32話-アジア王者
DUMAU PROの当日。
なんとか体重を落とし切った私は体重を計測し、すぐにリカバリーを始めた。
塩を舐めながら水を飲み少しの糖分を取った。
あまり腹にたまりすぎないように気をつけたが、それでも喉が渇いていたので抑えるのに大変だった。
金古さんは一回戦G-Freeの小林さんと戦っていた。金古さんが足関節で一本勝ち。
その時小林さんは足を痛めて欠場。
私は一回戦不戦勝で勝ち上がった。
そして金古さんとの試合。
前情報はあった。
金古さんは生田さんの次の世代の王者で、当時は頭一つ抜けた実力を持っていてアジア選手権や全日本を優勝していて、その当時のトップ黒帯の一人だった。
私は力がどれぐらい込めれるか心配だった。
一人で名古屋に来ていたのでアップを手伝ってくれる人を探した。
すると仙台DUMAUの時に知り合った奥田さんが僕に声をかけてくれた。
私は道着の握りだけを確かめたかったので、「じゃあ襟を掴ませてください」と変なアップを強要してしまった。

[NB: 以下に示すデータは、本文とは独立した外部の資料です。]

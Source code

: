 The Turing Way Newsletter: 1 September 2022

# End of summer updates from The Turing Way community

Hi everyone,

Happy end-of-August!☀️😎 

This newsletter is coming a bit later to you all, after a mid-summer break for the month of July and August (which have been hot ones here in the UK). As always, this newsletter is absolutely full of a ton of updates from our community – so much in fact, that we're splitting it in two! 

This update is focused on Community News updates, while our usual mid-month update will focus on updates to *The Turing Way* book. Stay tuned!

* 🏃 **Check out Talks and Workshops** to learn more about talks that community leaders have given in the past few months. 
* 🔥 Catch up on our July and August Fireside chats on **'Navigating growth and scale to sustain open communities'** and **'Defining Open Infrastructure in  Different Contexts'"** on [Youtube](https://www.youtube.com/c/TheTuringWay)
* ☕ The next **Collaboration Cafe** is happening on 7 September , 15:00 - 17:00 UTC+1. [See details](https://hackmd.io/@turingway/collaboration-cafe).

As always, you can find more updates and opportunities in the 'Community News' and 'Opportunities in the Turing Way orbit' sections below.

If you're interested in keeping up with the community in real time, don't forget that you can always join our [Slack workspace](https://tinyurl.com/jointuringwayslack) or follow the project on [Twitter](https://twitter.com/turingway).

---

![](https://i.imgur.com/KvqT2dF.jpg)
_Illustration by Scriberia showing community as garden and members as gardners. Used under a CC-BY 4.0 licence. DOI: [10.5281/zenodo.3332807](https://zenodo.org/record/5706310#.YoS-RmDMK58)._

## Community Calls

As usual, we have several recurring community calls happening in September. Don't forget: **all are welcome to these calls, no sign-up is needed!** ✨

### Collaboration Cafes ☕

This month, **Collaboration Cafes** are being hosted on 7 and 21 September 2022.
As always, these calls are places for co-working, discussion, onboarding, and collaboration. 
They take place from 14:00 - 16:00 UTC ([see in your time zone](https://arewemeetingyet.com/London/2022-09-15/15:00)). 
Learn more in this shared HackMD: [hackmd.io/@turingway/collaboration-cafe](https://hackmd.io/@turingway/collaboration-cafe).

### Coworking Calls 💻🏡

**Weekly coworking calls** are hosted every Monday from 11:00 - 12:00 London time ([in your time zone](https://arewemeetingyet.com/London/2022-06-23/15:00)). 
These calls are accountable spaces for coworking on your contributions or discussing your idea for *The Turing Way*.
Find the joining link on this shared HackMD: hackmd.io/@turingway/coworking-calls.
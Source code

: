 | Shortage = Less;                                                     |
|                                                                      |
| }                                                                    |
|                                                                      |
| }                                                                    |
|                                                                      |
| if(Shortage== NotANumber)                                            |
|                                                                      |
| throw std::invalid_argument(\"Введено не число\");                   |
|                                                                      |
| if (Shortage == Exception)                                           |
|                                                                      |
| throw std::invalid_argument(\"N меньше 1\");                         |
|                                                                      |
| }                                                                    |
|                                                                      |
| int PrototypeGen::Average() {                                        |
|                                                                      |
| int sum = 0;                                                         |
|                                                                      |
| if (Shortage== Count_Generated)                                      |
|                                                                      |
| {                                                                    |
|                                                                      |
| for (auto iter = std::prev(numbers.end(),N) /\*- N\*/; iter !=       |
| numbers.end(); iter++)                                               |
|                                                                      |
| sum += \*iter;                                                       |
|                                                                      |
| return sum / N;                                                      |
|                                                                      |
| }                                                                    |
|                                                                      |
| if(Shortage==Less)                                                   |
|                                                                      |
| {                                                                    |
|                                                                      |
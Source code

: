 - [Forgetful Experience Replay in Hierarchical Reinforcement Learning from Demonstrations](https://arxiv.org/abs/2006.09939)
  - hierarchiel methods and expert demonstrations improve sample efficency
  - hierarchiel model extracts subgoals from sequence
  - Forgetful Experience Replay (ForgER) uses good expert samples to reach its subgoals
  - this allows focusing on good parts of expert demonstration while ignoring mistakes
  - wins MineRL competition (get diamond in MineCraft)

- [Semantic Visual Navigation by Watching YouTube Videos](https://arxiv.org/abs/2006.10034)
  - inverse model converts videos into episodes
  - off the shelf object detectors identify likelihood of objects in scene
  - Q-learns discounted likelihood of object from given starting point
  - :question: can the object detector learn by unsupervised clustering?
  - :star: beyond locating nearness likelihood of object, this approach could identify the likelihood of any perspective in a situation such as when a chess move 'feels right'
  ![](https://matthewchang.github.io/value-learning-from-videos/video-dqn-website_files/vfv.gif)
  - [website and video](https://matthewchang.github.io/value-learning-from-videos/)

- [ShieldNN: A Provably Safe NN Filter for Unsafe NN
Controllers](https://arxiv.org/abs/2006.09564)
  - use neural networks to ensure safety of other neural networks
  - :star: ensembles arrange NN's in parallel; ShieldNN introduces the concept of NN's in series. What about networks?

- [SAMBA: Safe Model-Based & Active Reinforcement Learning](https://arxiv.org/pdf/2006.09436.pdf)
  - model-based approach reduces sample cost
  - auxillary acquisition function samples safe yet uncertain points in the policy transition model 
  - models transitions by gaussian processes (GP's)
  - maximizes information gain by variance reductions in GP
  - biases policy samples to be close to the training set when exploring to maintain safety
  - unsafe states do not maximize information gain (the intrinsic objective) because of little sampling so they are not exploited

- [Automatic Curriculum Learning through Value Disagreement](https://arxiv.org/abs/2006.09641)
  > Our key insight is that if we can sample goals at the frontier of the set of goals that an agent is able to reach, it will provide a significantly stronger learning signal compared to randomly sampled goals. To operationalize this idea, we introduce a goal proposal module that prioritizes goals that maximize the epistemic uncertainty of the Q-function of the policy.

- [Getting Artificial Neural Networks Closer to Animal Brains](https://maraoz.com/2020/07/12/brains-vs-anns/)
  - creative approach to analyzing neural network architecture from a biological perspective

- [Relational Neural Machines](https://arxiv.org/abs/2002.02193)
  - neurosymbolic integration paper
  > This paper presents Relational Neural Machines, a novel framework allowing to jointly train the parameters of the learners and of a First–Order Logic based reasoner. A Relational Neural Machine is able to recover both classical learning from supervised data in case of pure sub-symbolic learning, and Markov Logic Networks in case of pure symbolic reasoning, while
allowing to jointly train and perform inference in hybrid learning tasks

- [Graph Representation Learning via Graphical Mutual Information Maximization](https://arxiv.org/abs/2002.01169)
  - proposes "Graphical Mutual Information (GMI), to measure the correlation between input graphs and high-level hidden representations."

本当にまだ腿と腕が力を全開で入れると攣るようなコンディションだったので、試合中身体が攣らないことだけを願った。
試合が始まった。
まずは引き込みあいでダブルガードになった。
そこから少し攻防が続き
私がカーフスライサーに行ったところで
金古さんが起き上がった。
私はレッグドラッグのような体勢になりかけた時、
腿が攣りそうにのでなった
しかし力を抜いて後転しながら逃げて
そのままハーフガードに絡みつき
流れでリバースハーフになった。
そこから金古さんが足を抜こうとして来たが
私はしっかりラペラをつないで
攣った腿が回復するのを待ってスイープ。
2点が入った。
そこから金古さんは得意のスパイダーガードから
攻撃を仕掛けて来た。
私は冷静に対処。
三角を耐えオモプラータに切り替えた
金古さんの脚をハーフガードで抑えた。
そのまま暴れる金古さんを抑えて
2-0で勝利した。
どれぐらいやれるか試して、金古さんと言う高い壁に勝てたことは長い努力が報われた瞬間だった。
しかしひどい勝負であった。
体のコンディションも満足に作れずに苦しんだ。
そして同時に思った。
これは戦う体ではないと。
私は軽い階級で戦って見て自分の体で納得した。
やはりやらずに納得は出来ない。
失敗してもやってみることにやはり意味があったと思う。
金古さんとはその後も仲良くしてもらい今も会場で会えば冗談を言い合う仲である。
その度に「君さえいなければ国内戦績で長年俺に黒星がつかなったのに」と皮肉を言われる。
しかし私はあの時金古さんと戦えたことは本当に良かった。
私は勝ったり負けたりをその後も繰り返すがこの試合のことはよく覚えている。
金古さんが言っていたことで倒されて相手に自慢されるような選手になりたいと。
僕は金古さんに勝ったこと国内軽量級最強に勝ったと思いを今でも誇りに思う。